[Source information]

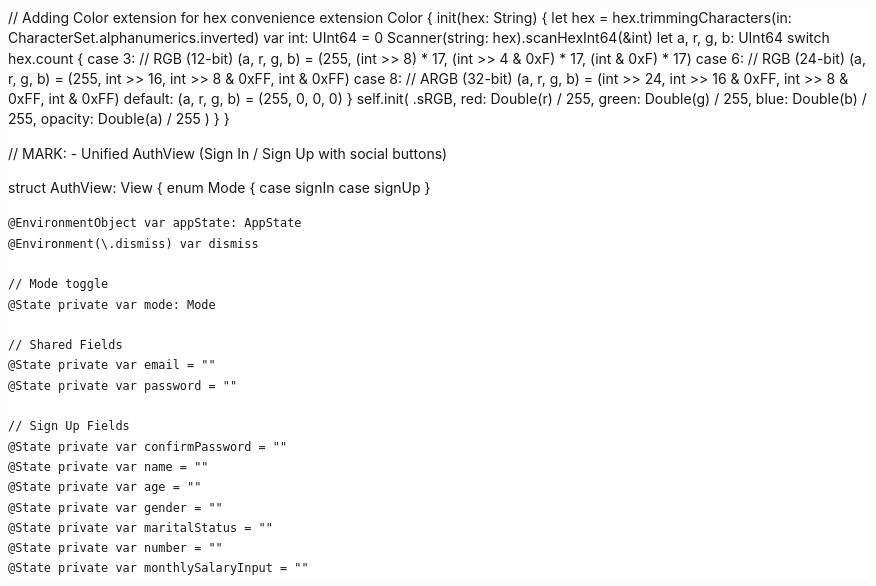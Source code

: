 // Adding Color extension for hex convenience
extension Color {
    init(hex: String) {
        let hex = hex.trimmingCharacters(in: CharacterSet.alphanumerics.inverted)
        var int: UInt64 = 0
        Scanner(string: hex).scanHexInt64(&int)
        let a, r, g, b: UInt64
        switch hex.count {
        case 3: // RGB (12-bit)
            (a, r, g, b) = (255, (int >> 8) * 17, (int >> 4 & 0xF) * 17, (int & 0xF) * 17)
        case 6: // RGB (24-bit)
            (a, r, g, b) = (255, int >> 16, int >> 8 & 0xFF, int & 0xFF)
        case 8: // ARGB (32-bit)
            (a, r, g, b) = (int >> 24, int >> 16 & 0xFF, int >> 8 & 0xFF, int & 0xFF)
        default:
            (a, r, g, b) = (255, 0, 0, 0)
        }
        self.init(
            .sRGB, 
            red: Double(r) / 255, 
            green: Double(g) / 255, 
            blue: Double(b) / 255, 
            opacity: Double(a) / 255
        )
    }
}

// MARK: - Unified AuthView (Sign In / Sign Up with social buttons)

struct AuthView: View {
    enum Mode {
        case signIn
        case signUp
    }
    
    @EnvironmentObject var appState: AppState
    @Environment(\.dismiss) var dismiss
    
    // Mode toggle
    @State private var mode: Mode
    
    // Shared Fields
    @State private var email = ""
    @State private var password = ""
    
    // Sign Up Fields
    @State private var confirmPassword = ""
    @State private var name = ""
    @State private var age = ""
    @State private var gender = ""
    @State private var maritalStatus = ""
    @State private var number = ""
    @State private var monthlySalaryInput = ""
    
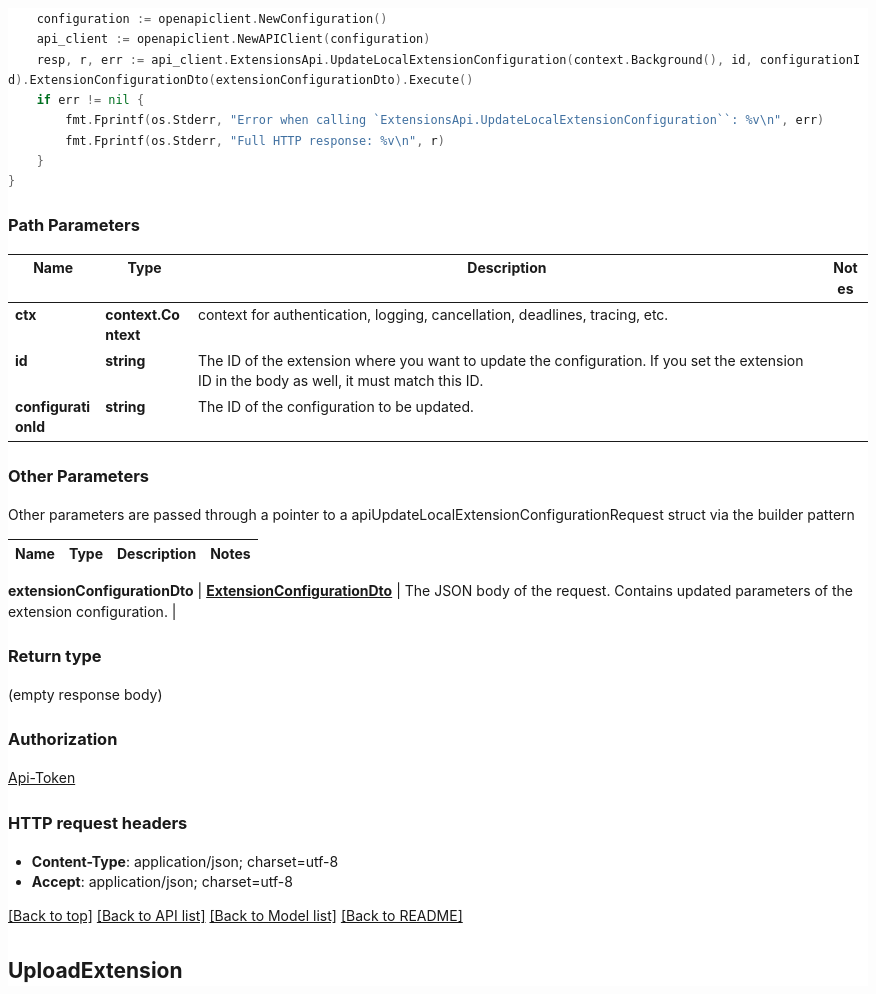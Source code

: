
 ```go
    configuration := openapiclient.NewConfiguration()
    api_client := openapiclient.NewAPIClient(configuration)
    resp, r, err := api_client.ExtensionsApi.UpdateLocalExtensionConfiguration(context.Background(), id, configurationId).ExtensionConfigurationDto(extensionConfigurationDto).Execute()
    if err != nil {
        fmt.Fprintf(os.Stderr, "Error when calling `ExtensionsApi.UpdateLocalExtensionConfiguration``: %v\n", err)
        fmt.Fprintf(os.Stderr, "Full HTTP response: %v\n", r)
    }
}
```

### Path Parameters


Name | Type | Description  | Notes
------------- | ------------- | ------------- | -------------
**ctx** | **context.Context** | context for authentication, logging, cancellation, deadlines, tracing, etc.
**id** | **string** | The ID of the extension where you want to update the configuration.   If you set the extension ID in the body as well, it must match this ID. | 
**configurationId** | **string** | The ID of the configuration to be updated. | 

### Other Parameters

Other parameters are passed through a pointer to a apiUpdateLocalExtensionConfigurationRequest struct via the builder pattern


Name | Type | Description  | Notes
------------- | ------------- | ------------- | -------------


 **extensionConfigurationDto** | [**ExtensionConfigurationDto**](ExtensionConfigurationDto.md) | The JSON body of the request. Contains updated parameters of the extension configuration. | 

### Return type

 (empty response body)

### Authorization

[Api-Token](../README.md#Api-Token)

### HTTP request headers

- **Content-Type**: application/json; charset=utf-8
- **Accept**: application/json; charset=utf-8

[[Back to top]](#) [[Back to API list]](../README.md#documentation-for-api-endpoints)
[[Back to Model list]](../README.md#documentation-for-models)
[[Back to README]](../README.md)


## UploadExtension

[/Source information]

For every line of the data above that contains "documentation", copy that line.

[[Back to top]](#) [[Back to API list]](../README.md#documentation-for-api-endpoints)
[[Back to Model list]](../README.md#documentation-for-models)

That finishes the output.